→ REQUIRED WORK
What is needed is every line of the data that includes the word "Resultados". Please copy each one.

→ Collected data

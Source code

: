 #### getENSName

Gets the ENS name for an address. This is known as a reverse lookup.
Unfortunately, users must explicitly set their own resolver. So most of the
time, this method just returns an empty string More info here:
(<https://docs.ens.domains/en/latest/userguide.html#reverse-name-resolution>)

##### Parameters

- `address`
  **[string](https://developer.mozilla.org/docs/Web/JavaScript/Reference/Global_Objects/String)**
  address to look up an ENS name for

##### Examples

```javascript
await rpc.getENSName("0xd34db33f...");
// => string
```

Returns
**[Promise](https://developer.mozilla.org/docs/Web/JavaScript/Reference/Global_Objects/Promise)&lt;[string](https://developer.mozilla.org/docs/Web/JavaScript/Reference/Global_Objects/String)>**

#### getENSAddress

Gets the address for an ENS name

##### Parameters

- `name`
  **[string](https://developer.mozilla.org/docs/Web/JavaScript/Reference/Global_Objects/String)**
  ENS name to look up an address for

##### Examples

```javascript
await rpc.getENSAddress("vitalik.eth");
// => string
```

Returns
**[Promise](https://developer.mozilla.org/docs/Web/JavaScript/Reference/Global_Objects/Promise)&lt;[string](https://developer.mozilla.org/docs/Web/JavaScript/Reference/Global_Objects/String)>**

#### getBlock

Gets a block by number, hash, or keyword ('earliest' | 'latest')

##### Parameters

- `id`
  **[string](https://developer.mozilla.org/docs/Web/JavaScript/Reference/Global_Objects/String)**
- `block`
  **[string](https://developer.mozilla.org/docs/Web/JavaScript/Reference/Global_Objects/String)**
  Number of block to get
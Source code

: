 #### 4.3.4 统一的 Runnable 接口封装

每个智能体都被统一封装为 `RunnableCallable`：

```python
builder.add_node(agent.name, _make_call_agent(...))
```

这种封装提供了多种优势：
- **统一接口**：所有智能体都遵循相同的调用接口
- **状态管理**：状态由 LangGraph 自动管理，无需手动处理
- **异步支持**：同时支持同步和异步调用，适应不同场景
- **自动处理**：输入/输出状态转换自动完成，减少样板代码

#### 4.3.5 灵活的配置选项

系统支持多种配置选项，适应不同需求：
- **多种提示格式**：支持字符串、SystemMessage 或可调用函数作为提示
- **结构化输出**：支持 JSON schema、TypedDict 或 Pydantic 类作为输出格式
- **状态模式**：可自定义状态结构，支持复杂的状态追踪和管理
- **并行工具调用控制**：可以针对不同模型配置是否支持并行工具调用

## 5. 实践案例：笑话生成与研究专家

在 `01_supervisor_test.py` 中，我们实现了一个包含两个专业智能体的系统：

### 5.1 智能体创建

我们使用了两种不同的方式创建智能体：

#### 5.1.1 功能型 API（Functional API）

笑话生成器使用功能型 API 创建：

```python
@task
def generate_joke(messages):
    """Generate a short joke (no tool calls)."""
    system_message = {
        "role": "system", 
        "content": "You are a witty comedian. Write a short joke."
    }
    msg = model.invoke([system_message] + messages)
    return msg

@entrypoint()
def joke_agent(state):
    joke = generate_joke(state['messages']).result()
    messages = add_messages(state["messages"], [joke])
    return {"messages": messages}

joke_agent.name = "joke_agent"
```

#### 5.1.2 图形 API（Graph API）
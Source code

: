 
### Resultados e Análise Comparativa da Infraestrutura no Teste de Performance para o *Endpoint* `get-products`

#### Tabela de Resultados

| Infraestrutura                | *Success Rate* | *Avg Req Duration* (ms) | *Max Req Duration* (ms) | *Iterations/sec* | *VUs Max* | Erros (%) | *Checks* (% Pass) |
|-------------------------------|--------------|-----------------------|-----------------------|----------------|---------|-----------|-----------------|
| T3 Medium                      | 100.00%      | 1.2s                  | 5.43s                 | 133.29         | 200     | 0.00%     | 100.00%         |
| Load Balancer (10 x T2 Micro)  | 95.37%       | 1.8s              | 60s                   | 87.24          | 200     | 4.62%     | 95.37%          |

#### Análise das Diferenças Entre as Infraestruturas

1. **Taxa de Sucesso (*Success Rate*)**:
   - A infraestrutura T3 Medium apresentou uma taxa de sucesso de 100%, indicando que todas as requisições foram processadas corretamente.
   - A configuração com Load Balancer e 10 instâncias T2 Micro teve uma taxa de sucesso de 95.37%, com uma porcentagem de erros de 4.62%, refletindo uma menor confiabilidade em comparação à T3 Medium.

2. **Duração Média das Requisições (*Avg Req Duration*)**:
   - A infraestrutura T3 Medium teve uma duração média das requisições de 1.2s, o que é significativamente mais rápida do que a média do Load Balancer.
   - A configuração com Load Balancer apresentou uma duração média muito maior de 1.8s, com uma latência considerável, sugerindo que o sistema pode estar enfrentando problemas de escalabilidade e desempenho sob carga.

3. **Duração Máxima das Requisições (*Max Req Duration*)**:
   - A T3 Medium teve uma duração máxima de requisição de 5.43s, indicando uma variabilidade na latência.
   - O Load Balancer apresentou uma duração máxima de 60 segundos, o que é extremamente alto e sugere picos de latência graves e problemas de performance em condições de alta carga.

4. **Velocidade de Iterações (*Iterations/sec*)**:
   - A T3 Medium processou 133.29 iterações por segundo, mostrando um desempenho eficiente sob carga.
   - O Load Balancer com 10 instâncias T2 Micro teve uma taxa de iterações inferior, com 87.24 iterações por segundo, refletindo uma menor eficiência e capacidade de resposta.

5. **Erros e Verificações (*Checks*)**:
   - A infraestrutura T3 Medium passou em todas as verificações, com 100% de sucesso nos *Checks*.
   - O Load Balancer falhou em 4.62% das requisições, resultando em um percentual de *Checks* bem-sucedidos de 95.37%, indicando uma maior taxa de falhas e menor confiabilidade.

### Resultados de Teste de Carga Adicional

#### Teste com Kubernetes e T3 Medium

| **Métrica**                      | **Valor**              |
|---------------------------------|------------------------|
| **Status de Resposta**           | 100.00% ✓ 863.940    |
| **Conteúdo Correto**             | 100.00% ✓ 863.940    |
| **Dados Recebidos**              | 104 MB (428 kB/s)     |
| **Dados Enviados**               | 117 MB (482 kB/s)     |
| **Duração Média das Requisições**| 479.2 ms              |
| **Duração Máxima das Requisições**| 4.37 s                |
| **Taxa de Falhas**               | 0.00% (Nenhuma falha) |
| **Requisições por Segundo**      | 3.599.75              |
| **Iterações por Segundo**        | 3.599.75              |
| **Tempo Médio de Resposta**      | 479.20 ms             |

→ RESPONSE TO THIS EXERCISE
### Resultados e Análise Comparativa da Infraestrutura no Teste de Performance para o *Endpoint* `get-products`
#### Tabela de Resultados
### Resultados de Teste de Carga Adicional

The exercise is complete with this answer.